**What you will do**
After finding the line with "3. Image with contours and object count" in the entries below, retype exactly each line from there through the line with "4. Contours are", including that final line.

Items listed in a dataset
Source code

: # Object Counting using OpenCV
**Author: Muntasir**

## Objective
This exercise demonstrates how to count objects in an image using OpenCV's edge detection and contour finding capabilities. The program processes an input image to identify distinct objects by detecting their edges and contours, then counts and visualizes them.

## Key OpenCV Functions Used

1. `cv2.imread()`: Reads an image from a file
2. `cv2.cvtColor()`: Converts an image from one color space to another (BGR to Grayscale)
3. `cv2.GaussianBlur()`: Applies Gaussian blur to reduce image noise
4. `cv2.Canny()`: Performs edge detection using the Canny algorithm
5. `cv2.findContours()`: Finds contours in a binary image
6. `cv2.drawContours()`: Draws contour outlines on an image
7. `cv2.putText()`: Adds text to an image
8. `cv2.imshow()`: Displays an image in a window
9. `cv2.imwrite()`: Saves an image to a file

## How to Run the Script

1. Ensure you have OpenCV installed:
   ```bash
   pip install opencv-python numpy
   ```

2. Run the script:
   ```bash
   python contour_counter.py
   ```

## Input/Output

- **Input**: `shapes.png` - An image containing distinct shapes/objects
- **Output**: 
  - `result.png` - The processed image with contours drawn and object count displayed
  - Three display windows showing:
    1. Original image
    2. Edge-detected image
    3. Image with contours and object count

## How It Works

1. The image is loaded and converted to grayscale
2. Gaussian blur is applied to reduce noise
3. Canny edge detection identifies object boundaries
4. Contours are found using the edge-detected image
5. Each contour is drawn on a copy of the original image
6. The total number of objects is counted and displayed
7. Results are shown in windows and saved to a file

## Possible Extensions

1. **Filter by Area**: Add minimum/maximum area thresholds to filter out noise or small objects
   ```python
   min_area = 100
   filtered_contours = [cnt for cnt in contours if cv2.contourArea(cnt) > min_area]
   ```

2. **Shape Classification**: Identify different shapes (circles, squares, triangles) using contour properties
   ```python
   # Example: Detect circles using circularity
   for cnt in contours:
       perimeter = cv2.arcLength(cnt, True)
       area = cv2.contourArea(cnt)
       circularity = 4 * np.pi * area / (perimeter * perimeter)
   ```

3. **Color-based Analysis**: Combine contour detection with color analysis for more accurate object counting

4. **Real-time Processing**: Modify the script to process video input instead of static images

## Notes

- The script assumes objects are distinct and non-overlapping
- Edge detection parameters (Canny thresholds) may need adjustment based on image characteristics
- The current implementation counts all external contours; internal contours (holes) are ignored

**Response area**
    3. Image with contours and object count

## How It Works

1. The image is loaded and converted to grayscale
2. Gaussian blur is applied to reduce noise
3. Canny edge detection identifies object boundaries
4. Contours are found using the edge-detected image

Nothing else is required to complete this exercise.